Here's a demonstration in of how @gung's answer applies in logistic regression.

First, a function for simulating data and printing logistic regression summaries using continuous and binned versions of the predictor. Outcome probability is a function of the uniformly distributed predictor. Change n to suit your sample size and runif to suit your theoretical distribution if you like.

thesims=function(n=30,seed=1){set.seed(seed);marks=runif(n,0,100)
admitted=rbinom(n,1,marks/100);binned=c();for(i in 1:n)
{if(marks[i]<10){binned[i]=1}else if(marks[i]<20){binned[i]=2}else
if(marks[i]<80){binned[i]=3}else if(marks[i]<90){binned[i]=4}else{binned[i]=5}}
print(summary(glm(admitted~marks,family='binomial'))$coef[2,3:4]) summary(glm(admitted~binned,family='binomial'))$coef[2,3:4]}

With the default $n=30$ and set.seed(1), the continuous predictor is clearly significant $(z=2.77,p=.006)$, but the binned predictor is very far from it $(z=.01,p=.994)$. This is a pretty extreme difference, but all other seeds will still produce a weaker result for the binned predictor.

Here's a way of visualizing the difference in the same simulated data as above. With continuous data:

require(ggplot2);ggplot(data.frame(marks,admitted),aes(x=marks,y=admitted))+
scale_x_continuous('Marks')+scale_y_continuous('Probability of admission',lim=0:1)+
geom_point(position=position_jitter(width=0,height=.04))+
stat_smooth(method='glm',family='binomial')

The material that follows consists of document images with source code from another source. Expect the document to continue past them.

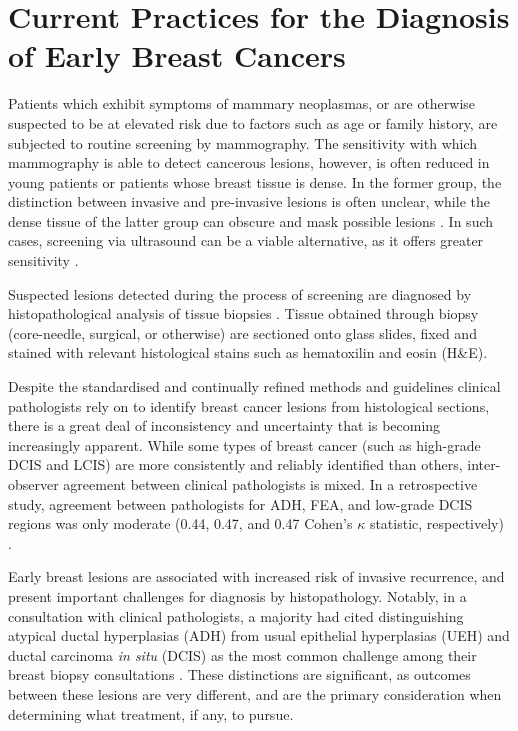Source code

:  \section{Current Practices for the Diagnosis of Early Breast Cancers}
Patients which exhibit symptoms of mammary neoplasmas, or are otherwise suspected to be at elevated risk due to factors such as age or family history, are subjected to routine screening by mammography. The sensitivity with which mammography is able to detect cancerous lesions, however, is often reduced in young patients or patients whose breast tissue is dense. In the former group, the distinction between invasive and pre-invasive lesions is often unclear, while the dense tissue of the latter group can obscure and mask possible lesions \citep{ayvaci2014}. In such cases, screening via ultrasound can be a viable alternative, as it offers greater sensitivity \citep{nothacker2009}.

Suspected lesions detected during the process of screening are diagnosed by histopathological analysis of tissue biopsies \citep{nccn}. Tissue obtained through biopsy (core-needle, surgical, or otherwise) are sectioned onto glass slides, fixed and stained with relevant histological stains such as hematoxilin and eosin (H\&E).

Despite the standardised and continually refined methods and guidelines clinical pathologists rely on to identify breast cancer lesions from histological sections, there is a great deal of inconsistency and uncertainty that is becoming increasingly apparent. While some types of breast cancer (such as high-grade DCIS and LCIS) are more consistently and reliably identified than others, inter-observer agreement between clinical pathologists is mixed. In a retrospective study, agreement between pathologists for ADH, FEA, and low-grade DCIS regions was only moderate (0.44, 0.47, and 0.47 Cohen's $\kappa$ statistic, respectively) \citep{gomes2014}.\par

Early breast lesions are associated with increased risk of invasive recurrence, and present important challenges for diagnosis by histopathology. Notably, in a consultation with clinical pathologists, a majority had cited distinguishing atypical ductal hyperplasias (ADH) from usual epithelial hyperplasias (UEH) and ductal carcinoma \textit{in situ} (DCIS) as the most common challenge among their breast biopsy consultations \citep{putti2005}. These distinctions are significant, as outcomes between these lesions are very different, and are the primary consideration when determining what treatment, if any, to pursue.\par

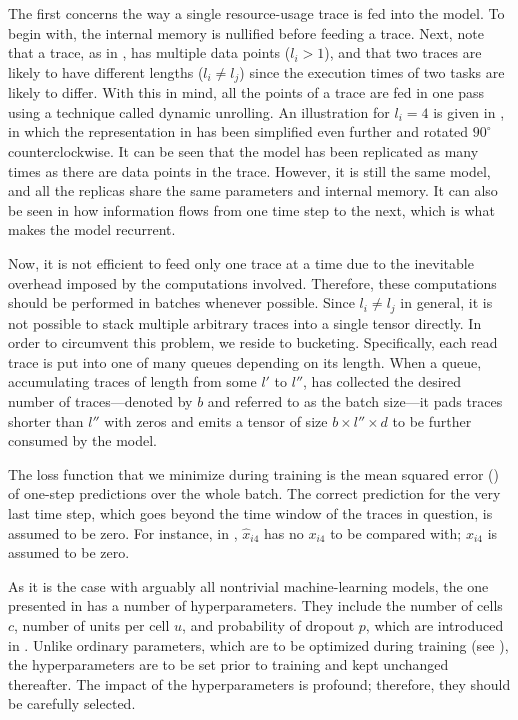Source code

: The first concerns the way a single resource-usage trace is fed into the model.
To begin with, the internal memory is nullified before feeding a trace. Next,
note that a trace, as in , has multiple data points ($l_i > 1$), and
that two traces are likely to have different lengths ($l_i \neq l_j$) since the
execution times of two tasks are likely to differ. With this in mind, all the
points of a trace are fed in one pass using a technique called dynamic
unrolling. An illustration for $l_i = 4$ is given in , in which the
representation in  has been simplified even further and rotated
$90^\circ$ counterclockwise. It can be seen that the model has been replicated
as many times as there are data points in the trace. However, it is still the
same model, and all the replicas share the same parameters and internal memory.
It can also be seen in  how information flows from one time step to
the next, which is what makes the model recurrent.

Now, it is not efficient to feed only one trace at a time due to the inevitable
overhead imposed by the computations involved. Therefore, these computations
should be performed in batches whenever possible. Since $l_i \neq l_j$ in
general, it is not possible to stack multiple arbitrary traces into a single
tensor directly. In order to circumvent this problem, we reside to bucketing.
Specifically, each read trace is put into one of many queues depending on its
length. When a queue, accumulating traces of length from some $l'$ to $l''$, has
collected the desired number of traces---denoted by $b$ and referred to as the
batch size---it pads traces shorter than $l''$ with zeros and emits a tensor of
size $b \times l'' \times d$ to be further consumed by the model.

The loss function that we minimize during training is the mean squared error
() \cite{hastie2009} of one-step predictions over the whole batch. The
correct prediction for the very last time step, which goes beyond the time
window of the traces in question, is assumed to be zero. For instance, in
, $\hat{x}_{i4}$ has no $x_{i4}$ to be compared with; $x_{i4}$ is
assumed to be zero.

As it is the case with arguably all nontrivial machine-learning models, the one
presented in  has a number of hyperparameters. They include the
number of cells $c$, number of units per cell $u$, and probability of dropout
$p$, which are introduced in . Unlike ordinary parameters, which
are to be optimized during training (see ), the hyperparameters
are to be set prior to training and kept unchanged thereafter. The impact of the
hyperparameters is profound; therefore, they should be carefully selected.

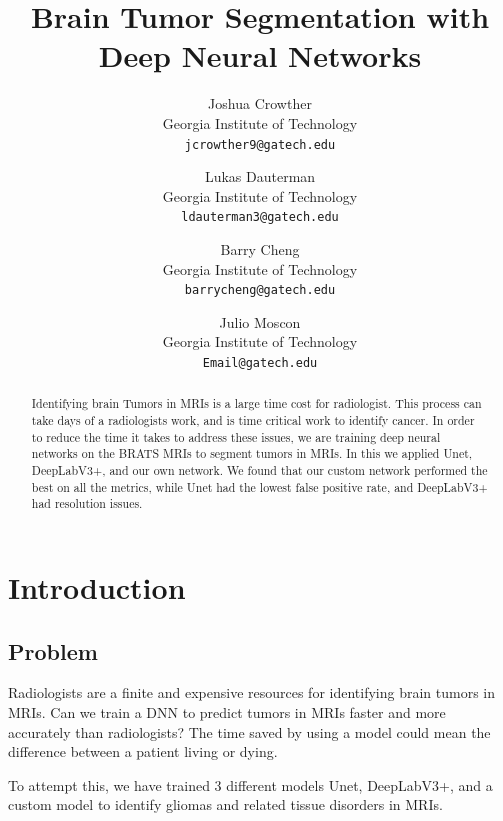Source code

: \documentclass[10pt,twocolumn,letterpaper]{article}
\begin{document}
\title{Brain Tumor Segmentation with Deep Neural Networks}

\author{Joshua Crowther\\
Georgia Institute of Technology\\
{\tt\small jcrowther9@gatech.edu}
\and
Lukas Dauterman\\
Georgia Institute of Technology\\
{\tt\small ldauterman3@gatech.edu}
\and
Barry Cheng\\
Georgia Institute of Technology\\
{\tt\small barrycheng@gatech.edu}
\and
Julio Moscon\\
Georgia Institute of Technology\\
{\tt\small Email@gatech.edu}
}

\maketitle

\begin{abstract}
    Identifying brain Tumors in MRIs is a large time cost for radiologist. This process can take days of a radiologists work, and is time critical work to identify cancer. In order to reduce the time it takes to address these issues, we are training deep neural networks on the BRATS MRIs to segment tumors in MRIs. In this we applied Unet, DeepLabV3+, and our own network. We found that our custom network performed the best on all the metrics, while Unet had the lowest false positive rate, and DeepLabV3+ had resolution issues.
\end{abstract}

\section{Introduction}

\subsection{Problem}

Radiologists are a finite and expensive resources for identifying brain tumors in MRIs\cite{RAD}. Can we train a DNN to predict tumors in MRIs faster and more accurately than radiologists? The time saved by using a model could mean the difference between a patient living or dying.

To attempt this, we have trained 3 different models Unet, DeepLabV3+, and a custom model to identify gliomas and related tissue disorders in MRIs. 
\end{document}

Things look as they should...but with binned data:

ggplot(data.frame(admitted,binned),aes(x=binned,y=admitted))+
scale_x_continuous('Binned marks')+scale_y_continuous('Probability of admission',lim=0:1)+
geom_point(position=position_jitter(width=0,height=.04))+
stat_smooth(method='glm',family='binomial')

Fitted probabilities of zero or one are bad news. Again, this is an extreme example, but you will generally find wider confidence bands with binned data. This is to be expected because you're effectively throwing away useful information by binning.